The healthcare reform law required all group health plans – single employer, multiemployer, self-insured, fully-insured, grandfathered or not – to phase out annual limits on the dollar value of essential health benefits beginning January 1, 2011 for calendar year plans. Temporary one-year waivers of the restrictions on annual limits have been available under a federal government program for plans that would experience a significant decrease in access to benefits or a significant increase in premiums on account of the restrictions on annual limits. This waiver program, however, is coming to an end. Applications for new waivers or extensions of existing one-year waivers will not be accepted by the program after September 22, 2011. If your plan does not have a waiver or extension, it must immediately meet the annual limit requirements or face an excise tax of $100 per day, per affected individual.
Who should care?
You should care if you are an employer:
- That contributes to a multiemployer health and welfare plan.
- That sponsors a plan that provides limited health coverage – including mini-med plans.
- That is acquiring another company that currently contributes to a multiemployer health and welfare plan or sponsors a plan that provides limited health coverage.
Most of the waivers provided thus far have been provided to these types of plans, keeping the cost of benefits and contributions from increasing significantly.
What must be done?
Does Your Plan Need a New Waiver?
A plan that currently does not have a waiver, but wants one must:
- Complete a waiver application and provide information explaining, among other things, that the plan was in existence prior to September 23, 2010 and that compliance with the new restricted annual limits requirement would result in a significant decrease in access to benefits and/or a significant increase in premiums.

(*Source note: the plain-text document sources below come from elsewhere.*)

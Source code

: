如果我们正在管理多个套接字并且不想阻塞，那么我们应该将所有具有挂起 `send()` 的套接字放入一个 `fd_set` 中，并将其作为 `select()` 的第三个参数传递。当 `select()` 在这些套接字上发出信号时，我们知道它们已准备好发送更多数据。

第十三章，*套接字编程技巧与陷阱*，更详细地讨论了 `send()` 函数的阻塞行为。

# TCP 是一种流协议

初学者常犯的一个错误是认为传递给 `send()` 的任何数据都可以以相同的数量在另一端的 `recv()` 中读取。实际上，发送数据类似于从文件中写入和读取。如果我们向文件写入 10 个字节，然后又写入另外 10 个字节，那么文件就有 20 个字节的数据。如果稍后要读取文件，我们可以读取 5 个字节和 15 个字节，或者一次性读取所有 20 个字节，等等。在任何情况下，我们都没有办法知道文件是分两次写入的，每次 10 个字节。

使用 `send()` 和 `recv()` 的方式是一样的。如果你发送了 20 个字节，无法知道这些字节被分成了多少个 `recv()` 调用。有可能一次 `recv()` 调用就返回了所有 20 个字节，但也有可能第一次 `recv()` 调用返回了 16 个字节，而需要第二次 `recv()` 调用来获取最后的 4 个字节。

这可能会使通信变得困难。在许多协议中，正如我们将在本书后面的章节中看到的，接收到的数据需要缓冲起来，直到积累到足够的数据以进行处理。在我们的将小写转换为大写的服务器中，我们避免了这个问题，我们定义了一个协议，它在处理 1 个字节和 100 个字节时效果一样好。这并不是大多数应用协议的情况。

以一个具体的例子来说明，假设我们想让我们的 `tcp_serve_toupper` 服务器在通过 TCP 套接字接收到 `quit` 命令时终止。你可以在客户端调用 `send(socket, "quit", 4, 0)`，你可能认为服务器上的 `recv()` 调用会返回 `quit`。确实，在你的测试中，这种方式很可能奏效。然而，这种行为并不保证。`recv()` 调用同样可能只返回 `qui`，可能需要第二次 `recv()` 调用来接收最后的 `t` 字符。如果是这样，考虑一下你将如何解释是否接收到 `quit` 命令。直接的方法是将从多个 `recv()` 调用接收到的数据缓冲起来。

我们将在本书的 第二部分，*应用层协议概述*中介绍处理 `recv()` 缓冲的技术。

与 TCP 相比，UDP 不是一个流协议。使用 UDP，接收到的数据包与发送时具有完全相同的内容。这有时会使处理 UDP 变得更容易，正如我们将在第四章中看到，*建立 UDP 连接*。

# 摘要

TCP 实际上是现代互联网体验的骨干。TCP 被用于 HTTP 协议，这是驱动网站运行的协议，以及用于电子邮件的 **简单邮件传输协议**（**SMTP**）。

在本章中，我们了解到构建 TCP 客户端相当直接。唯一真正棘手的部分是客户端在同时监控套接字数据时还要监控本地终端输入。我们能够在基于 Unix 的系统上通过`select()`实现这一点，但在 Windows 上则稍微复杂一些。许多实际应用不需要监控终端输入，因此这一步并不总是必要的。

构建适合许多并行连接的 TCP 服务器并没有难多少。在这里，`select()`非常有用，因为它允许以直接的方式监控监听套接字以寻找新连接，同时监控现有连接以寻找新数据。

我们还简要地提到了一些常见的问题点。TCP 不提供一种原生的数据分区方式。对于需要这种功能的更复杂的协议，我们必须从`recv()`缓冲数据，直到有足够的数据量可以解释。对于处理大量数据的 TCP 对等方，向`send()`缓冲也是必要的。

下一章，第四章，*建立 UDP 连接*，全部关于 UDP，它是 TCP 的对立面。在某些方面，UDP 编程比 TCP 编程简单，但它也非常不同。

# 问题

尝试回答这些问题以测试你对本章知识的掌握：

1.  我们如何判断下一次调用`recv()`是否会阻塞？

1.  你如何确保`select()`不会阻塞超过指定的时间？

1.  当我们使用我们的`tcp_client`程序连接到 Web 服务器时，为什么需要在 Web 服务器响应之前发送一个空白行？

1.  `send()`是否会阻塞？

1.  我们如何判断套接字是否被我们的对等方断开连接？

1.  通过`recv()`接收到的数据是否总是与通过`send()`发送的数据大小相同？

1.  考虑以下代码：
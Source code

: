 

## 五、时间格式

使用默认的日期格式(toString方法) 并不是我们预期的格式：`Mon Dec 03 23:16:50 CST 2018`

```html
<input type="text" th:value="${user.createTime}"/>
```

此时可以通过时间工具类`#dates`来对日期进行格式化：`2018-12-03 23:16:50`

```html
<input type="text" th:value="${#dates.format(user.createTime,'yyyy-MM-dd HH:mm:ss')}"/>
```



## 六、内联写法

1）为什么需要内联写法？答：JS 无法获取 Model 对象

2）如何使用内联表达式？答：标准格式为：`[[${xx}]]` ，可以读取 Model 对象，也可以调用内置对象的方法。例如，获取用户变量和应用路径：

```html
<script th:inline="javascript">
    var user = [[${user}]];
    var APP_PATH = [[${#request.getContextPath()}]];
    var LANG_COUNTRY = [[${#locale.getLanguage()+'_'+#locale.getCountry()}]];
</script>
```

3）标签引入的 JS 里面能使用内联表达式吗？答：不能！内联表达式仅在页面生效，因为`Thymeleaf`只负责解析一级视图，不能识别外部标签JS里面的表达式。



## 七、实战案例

- Provide adequate notice to participants of the plan informing them of the annual dollar limit under the plan and the fact that the plan does not meet the annual limits restrictions under the new law.
- Retain all records pertaining to the waiver application and permit the Department of Health and Human Services (“HHS”) to conduct an audit of the application.
As a condition for receiving the waiver, the plan must re-submit information relating to the plan and the reasons why HHS should grant the waiver at the end of each calendar year until January 1, 2014.
Does Your Plan Need an Extension of an Existing Waiver?
If your plan needs to extend an existing waiver, similar to an applicant for a new waiver, the plan must complete a waiver application and provide certain information to HHS, such as the plan’s current annual limit and a certification that the plan was in existence prior to September 23, 2010. The plan must also provide adequate notice of the waiver extension to participants. The plan must retain records relating to the application to extend the waiver, and the plan must re-submit this information at the end of 2012 and 2013.
It's now or never.
We do not expect HHS to re-open the waiver process after the September 22, 2011 deadline. This means that if your plan does not have a waiver – or an extension of an existing waiver – your plan will be required to come into compliance with the new restrictions on the plan’s annual limits. Failure to comply with this requirement will result in an excise tax equal to $100 per day, per affected individual until the plan comes into compliance. This means that a plan covering 1,000 employees, 500 spouses, and 1,000 children could face an excise tax of a quarter of a million dollars a day.